|Kimani was only 25 years old|
The Tuscaloosa Fire Department and University of Alabama Police Department responded to a call at 12:19 p.m. at the dining hall at Mary Burke where Kimani had collapsed. He was transported by ambulance to DCH.
Alabama team physician, Dr. Jimmy Robinson said that Kimani “collapsed while eating lunch and was transported to DCH Regional Medical Center where he was pronounced dead at 1:15 p.m.”
UA head track coach, Harvey Glance said, “you just don’t know the uncertainty of life, David was more than just a great athlete but a great person.

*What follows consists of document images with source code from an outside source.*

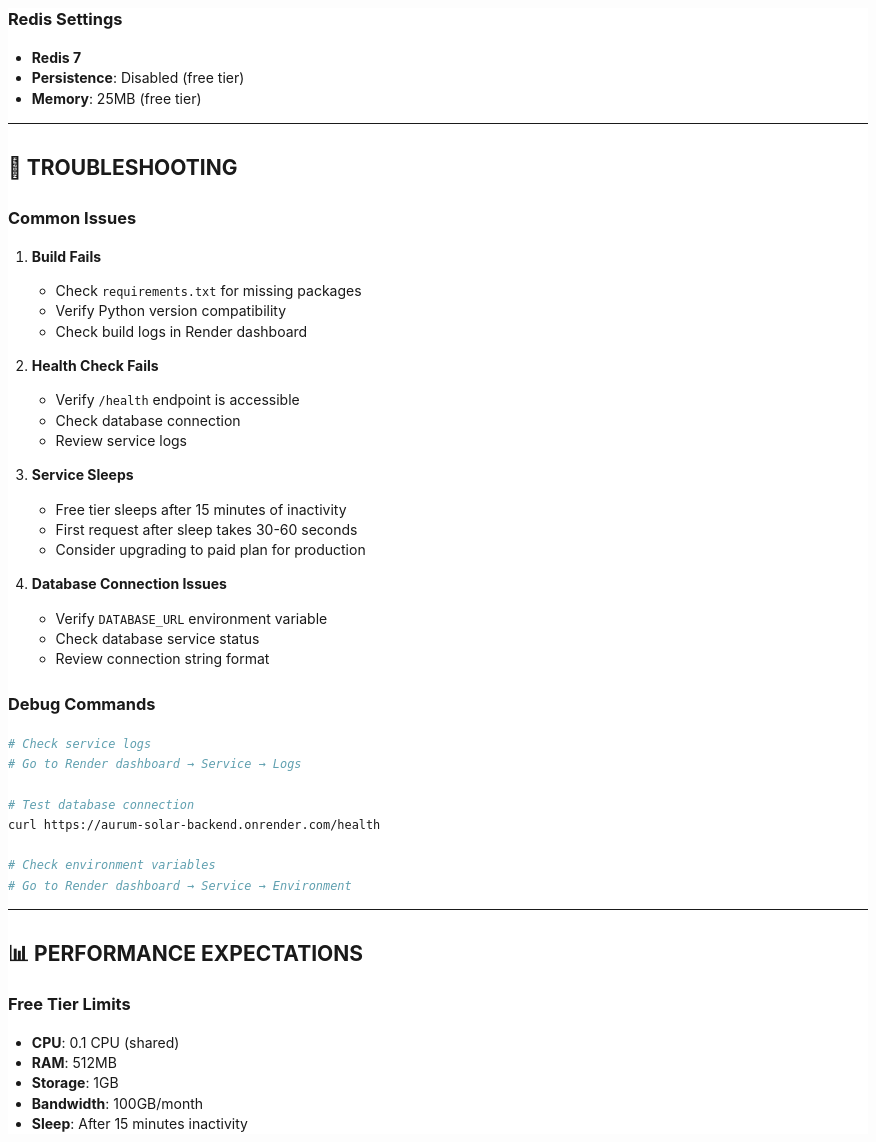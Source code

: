 ### **Redis Settings**
- **Redis 7**
- **Persistence**: Disabled (free tier)
- **Memory**: 25MB (free tier)

---

## 🔧 **TROUBLESHOOTING**

### **Common Issues**

1. **Build Fails**
   - Check `requirements.txt` for missing packages
   - Verify Python version compatibility
   - Check build logs in Render dashboard

2. **Health Check Fails**
   - Verify `/health` endpoint is accessible
   - Check database connection
   - Review service logs

3. **Service Sleeps**
   - Free tier sleeps after 15 minutes of inactivity
   - First request after sleep takes 30-60 seconds
   - Consider upgrading to paid plan for production

4. **Database Connection Issues**
   - Verify `DATABASE_URL` environment variable
   - Check database service status
   - Review connection string format

### **Debug Commands**

```bash
# Check service logs
# Go to Render dashboard → Service → Logs

# Test database connection
curl https://aurum-solar-backend.onrender.com/health

# Check environment variables
# Go to Render dashboard → Service → Environment
```

---

## 📊 **PERFORMANCE EXPECTATIONS**

### **Free Tier Limits**
- **CPU**: 0.1 CPU (shared)
- **RAM**: 512MB
- **Storage**: 1GB
- **Bandwidth**: 100GB/month
- **Sleep**: After 15 minutes inactivity
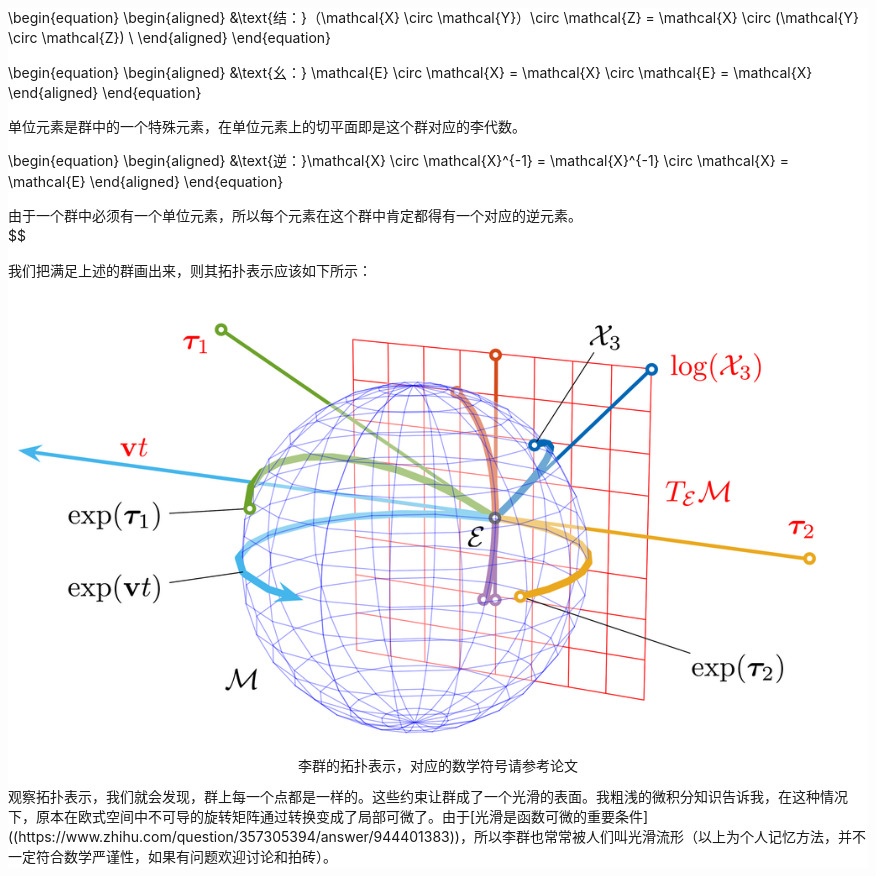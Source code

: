 \begin{equation}
\begin{aligned}
&\text{结：}（\mathcal{X} \circ \mathcal{Y}）\circ \mathcal{Z} = \mathcal{X} \circ (\mathcal{Y} \circ \mathcal{Z}) \\
\end{aligned}
\end{equation}

\begin{equation}
\begin{aligned}
&\text{幺：} \mathcal{E} \circ \mathcal{X} = \mathcal{X} \circ \mathcal{E} = \mathcal{X}
\end{aligned}
\end{equation}
<figcaption>单位元素是群中的一个特殊元素，在单位元素上的切平面即是这个群对应的李代数。</figcaption>

\begin{equation}
\begin{aligned}
&\text{逆：}\mathcal{X} \circ \mathcal{X}^{-1} = \mathcal{X}^{-1} \circ \mathcal{X} = \mathcal{E}
\end{aligned}
\end{equation}
<figcaption>由于一个群中必须有一个单位元素，所以每个元素在这个群中肯定都得有一个对应的逆元素。</figcaption>
$$

我们把满足上述的群画出来，则其拓扑表示应该如下所示：
<div class='l-body'>
<img class="img-fluid rounded z-depth-1" src="{{site.baseurl}}/../assets/img/hello-jacobian/lie_typo.jpg">
<figcaption style="text-align: center; margin-top: 10px; margin-bottom: 10px;"> 李群的拓扑表示，对应的数学符号请参考论文<d-cite key="sola2018micro"></d-cite> </figcaption>
</div>
观察拓扑表示，我们就会发现，群上每一个点都是一样的。这些约束让群成了一个光滑的表面。我粗浅的微积分知识告诉我，在这种情况下，原本在欧式空间中不可导的旋转矩阵通过转换变成了局部可微了。由于[光滑是函数可微的重要条件]((https://www.zhihu.com/question/357305394/answer/944401383))，所以李群也常常被人们叫光滑流形（以上为个人记忆方法，并不一定符合数学严谨性，如果有问题欢迎讨论和拍砖）。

He thrilled the staff, the teammates, the country and the whole world.
“In all my travels, I never heard one bad thing said about David and that’s a true testament to him and his life. He always had a smile and a positive attitude, but was the fiercest competitor I’ve ever laid eyes on.
“His heart was bigger than this state. Most of the talks we had weren’t about track and field, but about life. My sympathy goes out to David’s family and to Chamis (wife) and her family. David’s gone to a much better place.”
“We are shocked and deeply saddened to learn of David’s death,” said Mal Moore, UA’s Director of Athletics. “Our thoughts and prayers are with his wife Chamis and his family in Nairobi, Kenya. David had a profound impact on the international track scene and brought a number of national championships to the Capstone.”
Kimani was a six-time national champion and 14-time All-American as a member of the Crimson Tide track team. He helped lead the Tide to a second place finish at the 2002 NCAA Indoor Championships. He was also a two-time SEC Cross Country Athlete of the Year and won the 1999 NCAA Cross Country title as a freshman at the University of South Alabama.
Kimani won the NCAA 1999 cross county title; the indoor 3,000 and 5,000 meter
runs in 2000 and 2001 and the 5,000 meter outdoor championship in 2002.